Is there a rule/regulation (NAIC?) stating that agents should not sell life insurance as an investment and/or a savings account? or is it that consumers should not buy life insurance as an investment and or/a savings account? Anybody know?
It goes without saying that life insurance cannot be sold as a savings account or an investment. One is insured by the FDIC and has certain rules about how many transfers you can make from it in a month. The other is regulated by the SEC which life insurance is NOT. So...representing life insurance as an investment or savings account is fraudulent because those are both legally defined and regulated differently than life insurance.
The SEC does not regulate all investments, they regulate all securities. Other investments the SEC doesnt regulate: a business you own, art collection, antiques, cars, time, CDs. I think you are confusing the word investment (which can be many things), with Securities/Echanges
Just show the cash accumulation from the life insurance, it is not necessary to compare it to a savings account or investment, they can read. Just use the illustrations, and explain how withdrawals and loans work, you can let the client use whatever language they want to call it. If Mr. Jones wants to call his life insurance policy, his tax-free retirement income savings account investment program...that is fine just don't call it that for him.
You can compare it to anything you want... just don't rename it. Okay, *I* call it "investment-grade" life insurance - only to help people think of it differently than how they would otherwise perceive it, but it's still life insurance.
Your just describing the product, not comparing to one investment or another, although... you can compare the cash accumulation to other products with rates of return...I think most carriers software does this for you.
I have a 24-point checklist where I compare permanent life insurance to 401(k)/IRA, Roth IRA, 529 plans, and after-tax brokerage accounts. (I have a similar one comparing permanent life insurance to owning a home as well.) I'm comparing the tax situation, liquidity, and overall risk/returns of the overall market... but I'm not talking about or comparing to any specific individual securities.
Let's be serious. When a consumer thinks about permanent life insurance what are they normally comparing it to?

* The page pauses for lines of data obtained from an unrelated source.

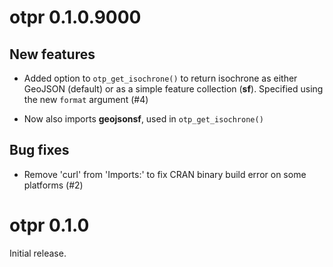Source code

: # otpr 0.1.0.9000

## New features
* Added option to `otp_get_isochrone()` to return isochrone as either GeoJSON (default)
or as a simple feature collection (**sf**). Specified using the new `format` argument (#4)

* Now also imports **geojsonsf**, used in `otp_get_isochrone()`

## Bug fixes
* Remove 'curl' from 'Imports:' to fix CRAN binary build error on some platforms (#2)

# otpr 0.1.0

Initial release.
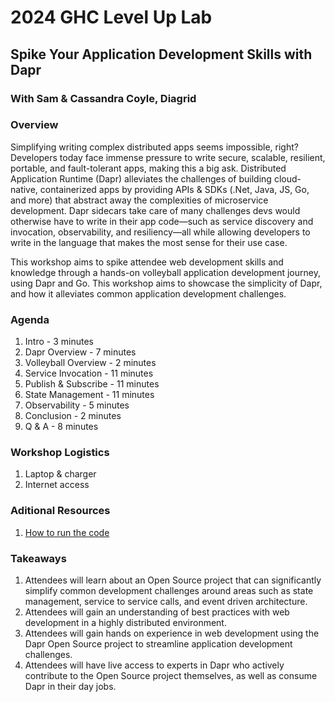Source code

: # 2024 GHC Level Up Lab
## Spike Your Application Development Skills with Dapr
### With Sam & Cassandra Coyle, Diagrid

### Overview
Simplifying writing complex distributed apps seems impossible, right? Developers today face immense pressure to write secure, scalable, resilient, portable, and fault-tolerant apps, making this a big ask.
Distributed Application Runtime (Dapr) alleviates the challenges of building cloud-native, containerized apps by providing APIs & SDKs (.Net, Java, JS, Go, and more) that abstract away the complexities of microservice development. Dapr sidecars take care of many challenges devs would otherwise have to write in their app code—such as service discovery and invocation, observability, and resiliency—all while allowing developers to write in the language that makes the most sense for their use case.

This workshop aims to spike attendee web development skills and knowledge through a hands-on volleyball application development journey, using Dapr and Go. This workshop aims to showcase the simplicity of Dapr, and how it alleviates common application development challenges.

### Agenda
1. Intro - 3 minutes
2. Dapr Overview - 7 minutes
3. Volleyball Overview - 2 minutes
4. Service Invocation - 11 minutes
5. Publish & Subscribe - 11 minutes
6. State Management - 11 minutes
7. Observability - 5 minutes
8. Conclusion - 2 minutes
9. Q & A - 8 minutes

### Workshop Logistics
1. Laptop & charger
2. Internet access

### Aditional Resources
1. [How to run the code](./runningTheCode.md)

### Takeaways
1. Attendees will learn about an Open Source project that can significantly simplify common development challenges around areas such as state management, service to service calls, and event driven architecture.
2. Attendees will gain an understanding of best practices with web development in a highly distributed environment.
3. Attendees will gain hands on experience in web development using the Dapr Open Source project to streamline application development challenges.
4. Attendees will have live access to experts in Dapr who actively contribute to the Open Source project themselves, as well as consume Dapr in their day jobs.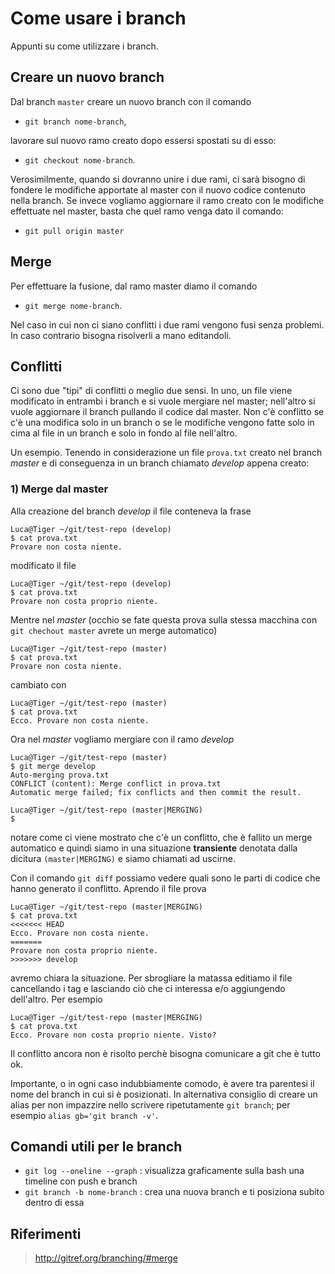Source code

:Come usare i branch
===================

Appunti su come utilizzare i branch.

Creare un nuovo branch
----------------------

Dal branch `master` creare un nuovo branch con il comando 

  * `git branch nome-branch`,

lavorare sul nuovo ramo creato dopo essersi spostati su di esso:

   * `git checkout nome-branch`.
    
Verosimilmente, quando si dovranno unire i due rami, ci sarà bisogno di fondere le modifiche apportate al master con il nuovo codice contenuto nella branch.
Se invece vogliamo aggiornare il ramo creato con le modifiche effettuate nel master, basta che quel ramo venga dato il comando:

  * `git pull origin master`

Merge
-----

Per effettuare la fusione, dal ramo master diamo il comando

  * `git merge nome-branch`.

Nel caso in cui non ci siano conflitti i due rami vengono fusi senza problemi. In caso contrario bisogna risolverli a mano editandoli.

Conflitti
---------

Ci sono due "tipi" di conflitti o meglio due sensi. In uno, un file viene modificato in entrambi i branch e si vuole mergiare nel master; nell'altro si vuole aggiornare il branch pullando il codice dal master. Non c'è conflitto se c'è una modifica solo in un branch o se le modifiche vengono fatte solo in cima al file in un branch e solo in fondo al file nell'altro.

Un esempio. Tenendo in considerazione un file `prova.txt` creato nel branch *master* e di conseguenza in un branch chiamato *develop* appena creato:

### 1) Merge dal master

 Alla creazione del branch *develop* il file conteneva la frase
 
    Luca@Tiger ~/git/test-repo (develop)
    $ cat prova.txt
    Provare non costa niente.

  modificato il file
  
    Luca@Tiger ~/git/test-repo (develop)
    $ cat prova.txt
    Provare non costa proprio niente.
  
  Mentre nel *master* (occhio se fate questa prova sulla stessa macchina con `git chechout master` avrete un merge automatico)
  
    Luca@Tiger ~/git/test-repo (master)
    $ cat prova.txt
    Provare non costa niente.  
 
 cambiato con
 
    Luca@Tiger ~/git/test-repo (master)
    $ cat prova.txt
    Ecco. Provare non costa niente.  

  Ora nel *master* vogliamo mergiare con il ramo *develop*
  
    Luca@Tiger ~/git/test-repo (master)
    $ git merge develop
    Auto-merging prova.txt
    CONFLICT (content): Merge conflict in prova.txt
    Automatic merge failed; fix conflicts and then commit the result.
    
    Luca@Tiger ~/git/test-repo (master|MERGING)
    $

  notare come ci viene mostrato che c'è un conflitto, che è fallito un merge automatico e quindi siamo in una situazione **transiente** denotata dalla dicitura `(master|MERGING)` e siamo chiamati ad uscirne.
  
  Con il comando `git diff` possiamo vedere quali sono le parti di codice che hanno generato il conflitto. Aprendo il file prova
  
    Luca@Tiger ~/git/test-repo (master|MERGING)
    $ cat prova.txt
    <<<<<<< HEAD
    Ecco. Provare non costa niente.
    =======
    Provare non costa proprio niente.
    >>>>>>> develop

  avremo chiara la situazione. Per sbrogliare la matassa editiamo il file cancellando i tag e lasciando ciò che ci interessa e/o aggiungendo dell'altro. Per esempio
    
    Luca@Tiger ~/git/test-repo (master|MERGING)
    $ cat prova.txt
    Ecco. Provare non costa proprio niente. Visto?

  Il conflitto ancora non è risolto perchè bisogna comunicare a git che è tutto ok.
  
    
Importante, o in ogni caso indubbiamente comodo, è avere tra parentesi il nome del branch in cui si è posizionati. In alternativa consiglio di creare un alias per non impazzire nello scrivere ripetutamente `git branch`; per esempio `alias gb='git branch -v'`.

## Comandi utili per le branch

 * `git log --oneline --graph` : visualizza graficamente sulla bash una timeline con push e branch
 * `git branch -b nome-branch` : crea una nuova branch e ti posiziona subito dentro di essa

## Riferimenti

> http://gitref.org/branching/#merge
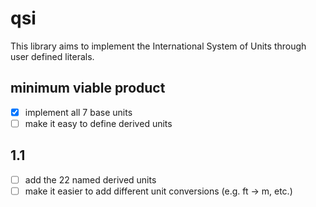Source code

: # qsi
This library aims to implement the International System of Units through user
defined literals.

## minimum viable product
- [x] implement all 7 base units
- [ ] make it easy to define derived units

## 1.1
- [ ] add the 22 named derived units
- [ ] make it easier to add different unit conversions (e.g. ft -> m, etc.)
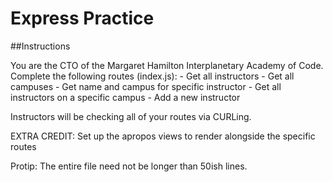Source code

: # Express Practice 

##Instructions

You are the CTO of the Margaret Hamilton Interplanetary Academy of Code. Complete the following routes (index.js):
	- Get all instructors
	- Get all campuses
	- Get name and campus for specific instructor
	- Get all instructors on a specific campus
	- Add a new instructor

Instructors will be checking all of your routes via CURLing. 

EXTRA CREDIT:
	Set up the apropos views to render alongside the specific routes 

Protip: The entire file need not be longer than 50ish lines. 
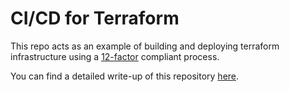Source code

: # CI/CD for Terraform

This repo acts as an example of building and deploying terraform infrastructure using a [12-factor](https://12factor.net) compliant process.

You can find a detailed write-up of this repository [here](http://markjgardner.github.io/2018/11/13/12-factor-terraform.html).  
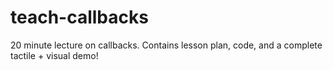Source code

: # teach-callbacks
20 minute lecture on callbacks. Contains lesson plan, code, and a complete tactile + visual demo!
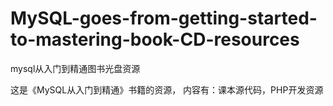 # MySQL-goes-from-getting-started-to-mastering-book-CD-resources
mysql从入门到精通图书光盘资源

这是《MySQL从入门到精通》书籍的资源，
内容有：课本源代码，PHP开发资源
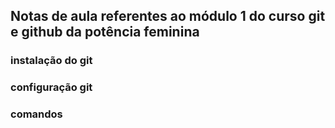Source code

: ## Notas de aula referentes ao módulo 1 do curso git e github da potência feminina


### instalação do git

### configuração git


### comandos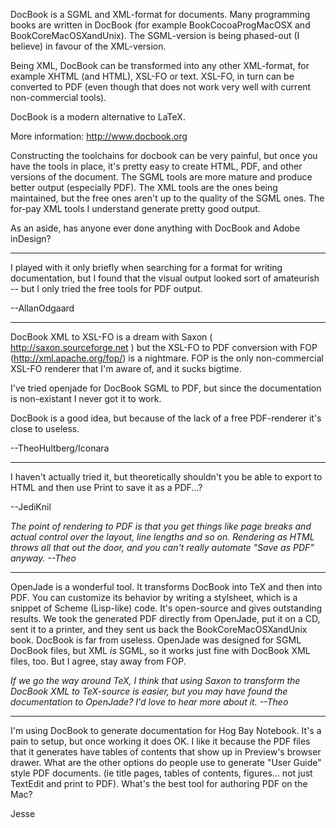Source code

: DocBook is a SGML and XML-format for documents. Many programming books are written in DocBook (for example BookCocoaProgMacOSX and BookCoreMacOSXandUnix). The SGML-version is being phased-out (I believe) in favour of the XML-version.

Being XML, DocBook can be transformed into any other XML-format, for example XHTML (and HTML), XSL-FO or text. XSL-FO, in turn can be converted to PDF (even though that does not work very well with current non-commercial tools).

DocBook is a modern alternative to LaTeX.

More information: http://www.docbook.org

Constructing the toolchains for docbook can be very painful, but once you have the tools in place, it's pretty easy to create HTML, PDF, and other versions of the document.  The SGML tools are more mature and produce better output (especially PDF).  The XML tools are the ones being maintained, but the free ones aren't up to the quality of the SGML ones.  The for-pay XML tools I understand generate pretty good output.

As an aside, has anyone ever done anything with DocBook and Adobe inDesign?

----

I played with it only briefly when searching for a format for writing documentation, but I found that the visual output looked sort of amateurish -- but I only tried the free tools for PDF output.

--AllanOdgaard

----

DocBook XML to XSL-FO is a dream with Saxon ( http://saxon.sourceforge.net ) but the XSL-FO to PDF conversion with FOP (http://xml.apache.org/fop/) is a nightmare. FOP is the only non-commercial XSL-FO renderer that I'm aware of, and it sucks bigtime.

I've tried openjade for DocBook SGML to PDF, but since the documentation is non-existant I never got it to work.

DocBook is a good idea, but because of the lack of a free PDF-renderer it's close to useless. 

--TheoHultberg/Iconara

----

I haven't actually tried it, but theoretically shouldn't you be able to export to HTML and then use Print to save it as a PDF...?

--JediKnil

*The point of rendering to PDF is that you get things like page breaks and actual control over the layout, line lengths and so on. Rendering as HTML throws all that out the door, and you can't really automate "Save as PDF" anyway. --Theo* 

----

OpenJade is a wonderful tool. It transforms DocBook into TeX and then into PDF. You can customize its behavior by writing a stylsheet, which is a snippet of Scheme (Lisp-like) code. It's open-source and gives outstanding results. We took the generated PDF directly from OpenJade, put it on a CD, sent it to a printer, and they sent us back the BookCoreMacOSXandUnix book. DocBook is far from useless. OpenJade was designed for SGML DocBook files, but XML *is* SGML, so it works just fine with DocBook XML files, too. But I agree, stay away from FOP.

*If we go the way around TeX, I think that using Saxon to transform the DocBook XML to TeX-source is easier, but you may have found the documentation to OpenJade? I'd love to hear more about it. --Theo*

----

I'm using DocBook to generate documentation for Hog Bay Notebook. It's a pain to setup, but once working it does OK. I like it because the PDF files that it generates have tables of contents that show up in Preview's browser drawer. What are the other options do people use to generate "User Guide" style PDF documents. (ie title pages, tables of contents, figures... not just TextEdit and print to PDF). What's the best tool for authoring PDF on the Mac?

Jesse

Maybe we should all be comparing life insurance to social security instead. Pay 6.5% of your employee salary into the plan. If you need cash for whatever reason, life insurance has increasing cash liquidity provisions over time. Social security: none. No access until they say you can access it. Get ZERO benefits until a minimum age of 62, but "full retirement benefits" at age 66 (or whatever it is based on birth year or whatever Congress decides to change it). If you die too soon, life insurance pays out a significant benefit to named beneficiaries. Social security: $255 and surviving spouse income benefits and surviving children benefits until age 18/19 (if qualified). If you become disabled, life insurance can continue to be funded the full premium - including cash contributions - if you have and qualify for the disability waiver of premium after 6 months. Social security: You might qualify for SSI disability benefits, if your disability is severe enough. Anything can be compared to anything... if you're doing a full and accurate comparison. (The above is just off the top of my head and may not be comprehensive, but decent enough.) What you cannot do is MISREPRESENT life insurance (or anything else). If you call it "the new FDIC-insured indexed investment retirement plan"... I think you'd have many problems with that, especially if you put that in writing and advertising.